**Task instructions**: Restate the listing exactly and in full.

[Given entries]

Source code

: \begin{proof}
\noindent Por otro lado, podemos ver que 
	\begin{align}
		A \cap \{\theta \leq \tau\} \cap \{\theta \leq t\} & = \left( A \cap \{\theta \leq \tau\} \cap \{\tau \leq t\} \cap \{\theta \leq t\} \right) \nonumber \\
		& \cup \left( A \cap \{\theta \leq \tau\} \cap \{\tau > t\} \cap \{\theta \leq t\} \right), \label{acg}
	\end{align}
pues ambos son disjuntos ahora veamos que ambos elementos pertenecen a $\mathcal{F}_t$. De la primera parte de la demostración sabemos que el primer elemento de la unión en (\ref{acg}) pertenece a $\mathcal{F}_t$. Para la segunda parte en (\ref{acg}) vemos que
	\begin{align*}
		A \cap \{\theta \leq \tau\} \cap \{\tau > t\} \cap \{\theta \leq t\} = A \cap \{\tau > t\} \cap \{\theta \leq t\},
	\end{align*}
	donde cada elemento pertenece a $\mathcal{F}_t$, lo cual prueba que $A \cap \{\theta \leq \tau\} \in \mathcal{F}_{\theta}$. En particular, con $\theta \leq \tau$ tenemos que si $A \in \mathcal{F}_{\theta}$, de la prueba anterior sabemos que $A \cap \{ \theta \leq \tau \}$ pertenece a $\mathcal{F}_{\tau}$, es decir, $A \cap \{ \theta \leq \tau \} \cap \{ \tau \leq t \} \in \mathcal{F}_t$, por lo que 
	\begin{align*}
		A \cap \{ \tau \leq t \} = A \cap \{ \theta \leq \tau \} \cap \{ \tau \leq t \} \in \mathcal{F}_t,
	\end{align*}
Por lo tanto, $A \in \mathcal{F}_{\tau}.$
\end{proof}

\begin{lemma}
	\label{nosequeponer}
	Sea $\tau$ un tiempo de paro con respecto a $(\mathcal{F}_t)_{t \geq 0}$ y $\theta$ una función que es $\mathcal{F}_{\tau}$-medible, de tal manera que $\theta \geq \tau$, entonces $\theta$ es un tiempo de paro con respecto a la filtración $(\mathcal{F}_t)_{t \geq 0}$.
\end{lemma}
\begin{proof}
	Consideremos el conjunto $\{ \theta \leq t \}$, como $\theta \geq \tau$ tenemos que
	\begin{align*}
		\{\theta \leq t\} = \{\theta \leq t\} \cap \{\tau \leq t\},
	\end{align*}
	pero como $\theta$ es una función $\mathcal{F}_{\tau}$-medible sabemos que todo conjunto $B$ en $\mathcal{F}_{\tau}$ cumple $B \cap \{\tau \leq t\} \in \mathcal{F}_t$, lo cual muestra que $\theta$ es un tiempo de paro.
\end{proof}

[/Given entries]

**Exercise result**:
Source code

: \begin{proof}
\noindent Por otro lado, podemos ver que 
	\begin{align}
		A \cap \{\theta \leq \tau\} \cap \{\theta \leq t\} & = \left( A \cap \{\theta \leq \tau\} \cap \{\tau \leq t\} \cap \{\theta \leq t\} \right) \nonumber \\
		& \cup \left( A \cap \{\theta \leq \tau\} \cap \{\tau > t\} \cap \{\theta \leq t\} \right), \label{acg}
	\end{align}
pues ambos son disjuntos ahora veamos que ambos elementos pertenecen a $\mathcal{F}_t$. De la primera parte de la demostración sabemos que el primer elemento de la unión en (\ref{acg}) pertenece a $\mathcal{F}_t$. Para la segunda parte en (\ref{acg}) vemos que
	\begin{align*}
		A \cap \{\theta \leq \tau\} \cap \{\tau > t\} \cap \{\theta \leq t\} = A \cap \{\tau > t\} \cap \{\theta \leq t\},
	\end{align*}
	donde cada elemento pertenece a $\mathcal{F}_t$, lo cual prueba que $A \cap \{\theta \leq \tau\} \in \mathcal{F}_{\theta}$. En particular, con $\theta \leq \tau$ tenemos que si $A \in \mathcal{F}_{\theta}$, de la prueba anterior sabemos que $A \cap \{ \theta \leq \tau \}$ pertenece a $\mathcal{F}_{\tau}$, es decir, $A \cap \{ \theta \leq \tau \} \cap \{ \tau \leq t \} \in \mathcal{F}_t$, por lo que 
	\begin{align*}
		A \cap \{ \tau \leq t \} = A \cap \{ \theta \leq \tau \} \cap \{ \tau \leq t \} \in \mathcal{F}_t,
	\end{align*}
Por lo tanto, $A \in \mathcal{F}_{\tau}.$
\end{proof}

\begin{lemma}
	\label{nosequeponer}
	Sea $\tau$ un tiempo de paro con respecto a $(\mathcal{F}_t)_{t \geq 0}$ y $\theta$ una función que es $\mathcal{F}_{\tau}$-medible, de tal manera que $\theta \geq \tau$, entonces $\theta$ es un tiempo de paro con respecto a la filtración $(\mathcal{F}_t)_{t \geq 0}$.
\end{lemma}
\begin{proof}
	Consideremos el conjunto $\{ \theta \leq t \}$, como $\theta \geq \tau$ tenemos que
	\begin{align*}
		\{\theta \leq t\} = \{\theta \leq t\} \cap \{\tau \leq t\},
	\end{align*}
	pero como $\theta$ es una función $\mathcal{F}_{\tau}$-medible sabemos que todo conjunto $B$ en $\mathcal{F}_{\tau}$ cumple $B \cap \{\tau \leq t\} \in \mathcal{F}_t$, lo cual muestra que $\theta$ es un tiempo de paro.
\end{proof}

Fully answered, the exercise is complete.